October 18, 2018

The Freedom of Prayer and Religion

By Rabbi Mark Borovitz

I read an Op-Ed article by David Brooks this week in the New York Times where he quoted Rabbi Abraham Joshua Heschel. This peeked my curiosity immediately. The article spoke about the legions of people who are people of faith yet not fundamentalists. This got me thinking about prayer. I have said before that prayer in Judaism is reflective; it is about looking deep inside oneself and being a little better, one grain of sand, each day.

Prayer and Religion are not about how to make ourselves pure and rid ourselves of our inner and outer demons, in my experience. Rather Religion and Prayer are tools for us to be “radically amazed,” as Rabbi Heschel says, each and every day. Reading this article for the third time has awakened within me a different response to both Religion and Prayer.

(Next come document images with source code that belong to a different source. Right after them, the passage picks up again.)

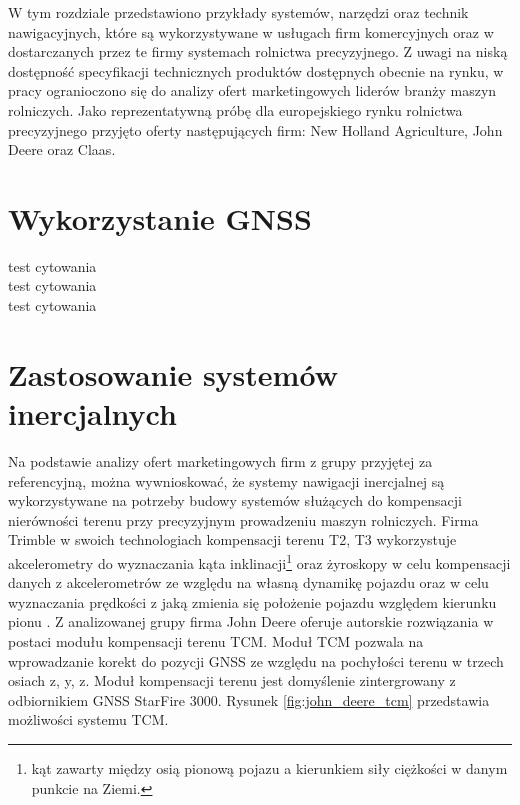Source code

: W tym rozdziale przedstawiono przykłady systemów, narzędzi oraz technik nawigacyjnych, które są wykorzystywane w usługach firm komercyjnych 
oraz w dostarczanych przez te firmy systemach rolnictwa precyzyjnego. Z uwagi na niską dostępność specyfikacji technicznych produktów 
dostępnych obecnie na rynku, w pracy ogranioczono się do analizy ofert marketingowych liderów branży maszyn rolniczych.
Jako reprezentatywną próbę dla europejskiego rynku rolnictwa precyzyjnego przyjęto oferty następujących firm: New Holland Agriculture,
John Deere oraz Claas.
\section{Wykorzystanie GNSS}
 test cytowania \cite{CLAAS_stearing_systems}\\
	test cytowania \cite{JOHN_DEERE_solutions}\\
	test cytowania \cite{NEW_HOLLAND_PLM}


\section{Zastosowanie systemów inercjalnych}
Na podstawie analizy ofert marketingowych firm z grupy przyjętej za referencyjną, można wywnioskować, że systemy nawigacji inercjalnej 
są wykorzystywane na potrzeby budowy systemów służących do kompensacji nierówności terenu przy precyzyjnym prowadzeniu maszyn rolniczych.
Firma Trimble w swoich technologiach kompensacji terenu T2, T3 wykorzystuje akcelerometry do wyznaczania kąta inklinacji\footnote{kąt zawarty między osią 
pionową pojazu a kierunkiem siły ciężkości w danym punkcie na Ziemi.} oraz żyroskopy w celu kompensacji danych z akcelerometrów ze względu na własną dynamikę pojazdu oraz 
w celu wyznaczania prędkości z jaką zmienia się położenie pojazdu względem kierunku pionu \cite[]{TRIMBLE}.
Z analizowanej grupy firma John Deere oferuje autorskie rozwiązania w postaci modułu kompensacji terenu TCM. Moduł TCM pozwala na wprowadzanie korekt 
do pozycji GNSS ze względu na pochyłości terenu w trzech osiach z, y, z. Moduł kompensacji terenu jest domyślenie zintergrowany z odbiornikiem GNSS StarFire 3000.
Rysunek \ref{fig:john_deere_tcm} przedstawia możliwości systemu TCM. 

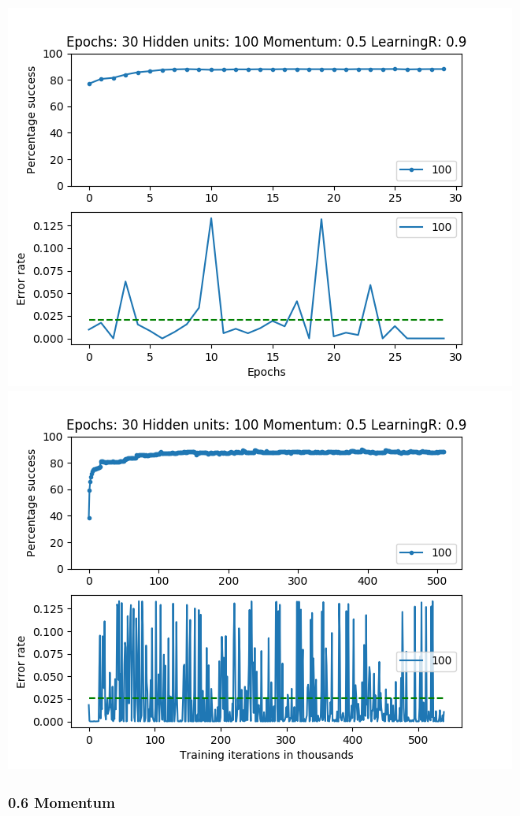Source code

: \documentclass[11pt]{article}
\makeatletter
\def\maxwidth{\ifdim\Gin@nat@width>\linewidth\linewidth
    \else\Gin@nat@width\fi}
\let\Oldincludegraphics\includegraphics
\renewcommand{\includegraphics}[1]{\Oldincludegraphics[width=.8\maxwidth]{#1}}
\makeatother
\begin{document}
\includegraphics{Experiment2/E2_NN_Epoch_Momentum_0.5_30Epochs_100Hiddenunits.png}
\includegraphics{Experiment2/E2_NN_Training_Momentum_0.5_30Epochs_100Hiddenunits.png}

\hypertarget{momentum-6}{%
\paragraph{0.6 Momentum}\label{momentum-6}}
\end{document}
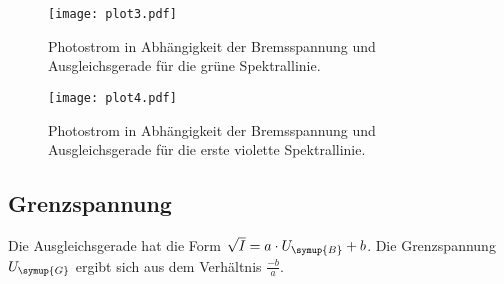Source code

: \begin{figure}[!hbt]
    \centering
    \label{fig:gruen}
    \caption{Photostrom in Abhängigkeit der Bremsspannung und Ausgleichsgerade für die grüne Spektrallinie.}
    \texttt{[image: plot3.pdf]}
\end{figure}

\begin{figure}[!hbt]
    \centering
    \label{fig:violett1}
    \caption{Photostrom in Abhängigkeit der Bremsspannung und Ausgleichsgerade für die erste violette Spektrallinie.}
    \texttt{[image: plot4.pdf]}
\end{figure}

\subsection{Grenzspannung}
\label{sec:Grenzspannung}
Die Ausgleichsgerade hat die Form $\sqrt{I} = a \cdot U_{\symup{B}} + b$. Die Grenzspannung $U_{\symup{G}}$
ergibt sich aus dem Verhältnis $\frac{-b}{a}$.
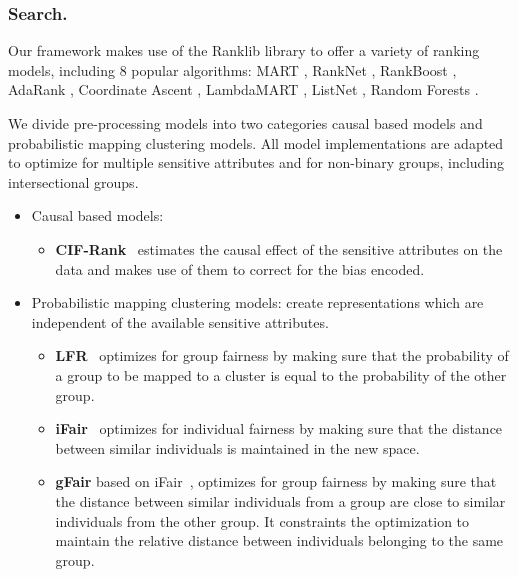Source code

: \subsubsection{Search.}
Our framework makes use of the Ranklib library to offer a variety of ranking models, including 8 popular algorithms: MART \cite{friedman2001greedy}, RankNet \cite{burges2005learning}, RankBoost \cite{freund2003efficient}, AdaRank \cite{xu2007adarank}, Coordinate Ascent \cite{metzler2007linear}, LambdaMART \cite{wu2010adapting}, ListNet \cite{cao2007learning}, Random Forests \cite{breiman2001random}. 

We divide pre-processing models into two categories causal based models and probabilistic mapping clustering models. All model implementations are adapted to optimize for multiple sensitive attributes and for non-binary groups, including intersectional groups.
\begin{itemize}[leftmargin=*]
    \item Causal based models:
    \begin{itemize}[leftmargin=*]
        \item \textbf{CIF-Rank}~\cite{yang2020causal} estimates the causal effect of the sensitive attributes on the data and makes use of them to correct for the bias encoded.
    \end{itemize}
    \item Probabilistic mapping clustering models:
    create representations which are independent of the available sensitive attributes.
    \begin{itemize}[leftmargin=*]
        \item \textbf{LFR}~\cite{zemel2013learning} optimizes for group fairness by making sure that the probability of a group to be mapped to a cluster is equal to the probability of the other group. 
        \item \textbf{iFair}~\cite{lahoti2019ifair} optimizes for individual fairness by making sure that the distance between similar individuals is maintained in the new space. 
        \item \textbf{gFair} based on iFair~\cite{lahoti2019ifair}, optimizes for group fairness by making sure that the distance between similar individuals from a group are close to similar individuals from the other group. It constraints the optimization to maintain the relative distance between individuals belonging to the same group.
    \end{itemize}
\end{itemize}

Not only are neither dogmatic and static, they are the best, and for me, only way to Freedom! Freedom to be able to make moral choices that go beyond my impulses and desires. Freedom to be transparent and unafraid of being me. Freedom to have the knowledge and ability to deal with paradoxes, ambiguity, and uncertainty.

How do Prayer and Religion make this possible for me? Because both touch an inner wealth of knowledge—the knowledge that my demons, my enemies, both inner and outer, will not go away. They can be my teachers and friends, if I make them so. I can use my fears to be amazed at healing and redemption. I can use my inner demons to help me be in dialogue and truth within myself. I can use my outer demons to help me learn what I am not seeing, they keep me right sized and show me how to be vulnerable and not retreat to the safety of “being right” and/or being a victim. My failures teach me what I missed and how to improve “being human.”

Religion is the path to answer the question, as Rabbi Heschel asks, “What is life getting out of me?”  It gives me a framework that I adapt and adopt to ask and answer this question in all of the myriad ways I live life. Religion affords me ways to show up for my life and make a positive difference in the lives of others. It rids me of my narcissism and inauthenticity.

Prayer gives me the path to answer questions about my actions and thoughts and feelings about myself and others. Prayer forces me to confront my demons and my angels. It is the dialogue I have with myself and God. Does God exist? I don't know for sure and I have experienced God and Godliness each and every day whether I am aware of it or not. Prayer helps me realize this Truth.

Ultimately, for me, Prayer and Religion give me permission to err and redeem myself. They help me stay “Addicted to Redemption” because they both show me in totality and provide me with the wisdom, insight and fortitude to live better each day.